Между тем наступил сентябрь, и вскоре пришло известие о приближении варваров.
Марий разослал конные разъезды по всему левобережью до самого Авениона, чтобы узнать, когда и в каком месте германцы начнут переправу. Его беспокоило, что тевтоны, переправившись через Родан, сразу двинутся в Италию, не обращая внимания на укрепленный римский лагерь. В этом случае ему пришлось бы вывести войско из лагеря и двинуться следом за врагом, имеющим, как он предполагал, четырехкратное и даже пятикратное численное превосходство. Марий же рассчитывал задержать тевтонов у своего лагеря ровно настолько, чтобы заставить их самих испытать нужду во время осады. Выступая перед легатами и трибунами, арпинец указывал, что полумиллионная масса варваров вместе с их женами и детьми недолго продержится в быстро опустошенной ими местности и, кроме того, тевтоны понесут тяжелые потери при попытках взять лагерь приступом.
В один из этих дней конный отряд апулийцев во главе со своим префектом задержал подозрительного незнакомца в окрестностях Арелата.
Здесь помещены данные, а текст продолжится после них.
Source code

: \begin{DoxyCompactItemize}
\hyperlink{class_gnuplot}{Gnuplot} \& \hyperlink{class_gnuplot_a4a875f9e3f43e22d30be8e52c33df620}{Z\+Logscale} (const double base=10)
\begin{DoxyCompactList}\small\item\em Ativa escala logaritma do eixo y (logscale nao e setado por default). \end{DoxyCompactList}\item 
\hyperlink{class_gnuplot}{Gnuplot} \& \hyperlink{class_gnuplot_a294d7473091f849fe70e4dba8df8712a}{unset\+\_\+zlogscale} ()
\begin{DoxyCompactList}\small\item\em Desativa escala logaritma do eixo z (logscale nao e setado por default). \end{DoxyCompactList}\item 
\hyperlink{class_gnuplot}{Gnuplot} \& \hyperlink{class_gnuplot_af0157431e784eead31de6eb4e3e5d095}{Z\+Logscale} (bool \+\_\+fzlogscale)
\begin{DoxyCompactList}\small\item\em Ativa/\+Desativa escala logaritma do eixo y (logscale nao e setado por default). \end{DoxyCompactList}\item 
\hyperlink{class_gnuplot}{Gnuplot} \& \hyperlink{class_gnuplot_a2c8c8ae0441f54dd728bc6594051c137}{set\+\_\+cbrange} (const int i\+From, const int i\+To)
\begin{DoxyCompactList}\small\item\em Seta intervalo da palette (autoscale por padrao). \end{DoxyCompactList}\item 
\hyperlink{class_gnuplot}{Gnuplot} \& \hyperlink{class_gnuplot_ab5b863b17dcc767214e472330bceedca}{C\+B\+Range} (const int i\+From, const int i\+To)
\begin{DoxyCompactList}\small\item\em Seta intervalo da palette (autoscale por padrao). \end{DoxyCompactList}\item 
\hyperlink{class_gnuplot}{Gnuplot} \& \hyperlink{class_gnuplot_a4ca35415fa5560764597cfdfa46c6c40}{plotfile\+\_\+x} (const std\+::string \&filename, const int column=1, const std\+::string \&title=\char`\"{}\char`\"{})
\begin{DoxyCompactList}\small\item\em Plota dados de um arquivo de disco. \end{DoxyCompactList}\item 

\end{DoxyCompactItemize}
Судя по одежде и свободно растущим белокурым волосам, он был либо галлом, либо германцем, но на перевязи у него висел иберийский меч – оружие, издавно принятое на вооружение в римской армии. На вопрос префекта, кто он, незнакомец отвечал по-латыни с явным варварским акцентом:
– Я вольноотпущенник сенатора Марка Тукция Сентина… шел в лагерь консула Мария по поручению своей госпожи и благодетельницы, при помощи которой я выкупился на свободу. Она дала мне письмо для военного трибуна Марка Аттия Лабиена…
– Постой-ка! – прервал его префект. – Откуда и каким ветром тебя сюда занесло? Судя по твоему говору, ты ведь галл? Или германец?
– Родом я из Герговии, главного города арвернов, но вот уже двадцать лет живу в Италии. Я шел от Массилии в лагерь консула Гая Мария, который, как мне сказали, находится на берегу Родана.
Префект нахмурился.
– Но как объяснишь, что, направляясь в лагерь Мария от Массилии, ты очутился ближе к Арелату, чем к лагерю? – спросил он.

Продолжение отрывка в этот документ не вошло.